Bisogna intervenire senza sprechi e con rapidità. Ecco perché le linee guida approvate la scorsa settimana dal Consiglio dei ministri prevedono che il governo anticipi il 50% dei fondi associati a ciascuno dei progetti da finanziare con risorse comunitarie prima dell’inizio della loro esecuzione. Le attività saranno gestite dal Consiglio dei ministri ma Sanchez ha di fatto accentrato su di sé (e sui suoi fedelissimi, attraverso un mini rimpasto nell’esecutivo) la valutazione dei progetti e il controllo della loro realizzazione, escludendo tutti i ministri di Podemos tranne Yolanda Diaz, responsabile del Lavoro.
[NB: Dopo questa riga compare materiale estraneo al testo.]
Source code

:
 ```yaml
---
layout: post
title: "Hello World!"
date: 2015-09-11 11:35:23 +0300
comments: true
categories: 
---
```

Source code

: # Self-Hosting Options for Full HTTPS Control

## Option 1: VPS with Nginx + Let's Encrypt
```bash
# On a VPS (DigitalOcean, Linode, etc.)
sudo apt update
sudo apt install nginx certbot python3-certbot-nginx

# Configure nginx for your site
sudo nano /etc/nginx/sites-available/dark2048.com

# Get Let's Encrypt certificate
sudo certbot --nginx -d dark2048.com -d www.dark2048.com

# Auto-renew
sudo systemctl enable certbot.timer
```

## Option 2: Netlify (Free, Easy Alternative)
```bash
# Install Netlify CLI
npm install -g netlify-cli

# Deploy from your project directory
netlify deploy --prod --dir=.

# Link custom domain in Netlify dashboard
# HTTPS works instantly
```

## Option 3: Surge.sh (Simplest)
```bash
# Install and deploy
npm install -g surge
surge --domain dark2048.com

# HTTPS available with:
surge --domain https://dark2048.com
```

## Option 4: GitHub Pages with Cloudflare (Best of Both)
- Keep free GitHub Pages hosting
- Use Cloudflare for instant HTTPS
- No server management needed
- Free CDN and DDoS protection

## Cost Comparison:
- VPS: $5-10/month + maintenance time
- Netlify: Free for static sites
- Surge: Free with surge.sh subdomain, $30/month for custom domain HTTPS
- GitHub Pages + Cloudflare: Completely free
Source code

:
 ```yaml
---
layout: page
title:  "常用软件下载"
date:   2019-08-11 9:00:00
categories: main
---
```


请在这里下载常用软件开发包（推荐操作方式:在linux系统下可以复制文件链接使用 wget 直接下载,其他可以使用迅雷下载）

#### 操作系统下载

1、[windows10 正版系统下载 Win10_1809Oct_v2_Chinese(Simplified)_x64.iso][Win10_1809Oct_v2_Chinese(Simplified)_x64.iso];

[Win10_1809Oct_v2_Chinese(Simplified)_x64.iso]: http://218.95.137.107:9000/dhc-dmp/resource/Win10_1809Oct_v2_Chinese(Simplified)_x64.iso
Per ottenere il massimo dagli aiuti, l’esecutivo ha poi deciso di favorire la creazione di grandi gruppi e consorzi pubblico-privati ??per lo sviluppo dei progetti. È stata inoltre semplificata la procedura per gli appalti pubblici, ci saranno bonus, basati sul raggiungimento degli obiettivi, per i funzionari che gestiscono i progetti, e sarà possibile assumere figure specifiche, se necessario, per promuovere il piano di ripresa.
«L’emergenza sanitaria non è risolta, c’è molta incertezza, le imprese sono in difficoltà e l’impatto negativo in termini di benessere sociale sarà ancora maggiore rispetto a quello segnalato dal crollo del Pil», spiega Rafael Domenech, analista di Bbva Research. «Certo, tornerà la ripresa, quest’anno – aggiunge Domenech – l’economia della Spagna potrà crescere di circa il 6% ma l’intensità e la durata della crescita dipenderanno dal successo delle politiche attuate. Se la ripresa arriverà con ritardo, molte imprese non riusciranno a far fronte ai loro debiti e falliranno».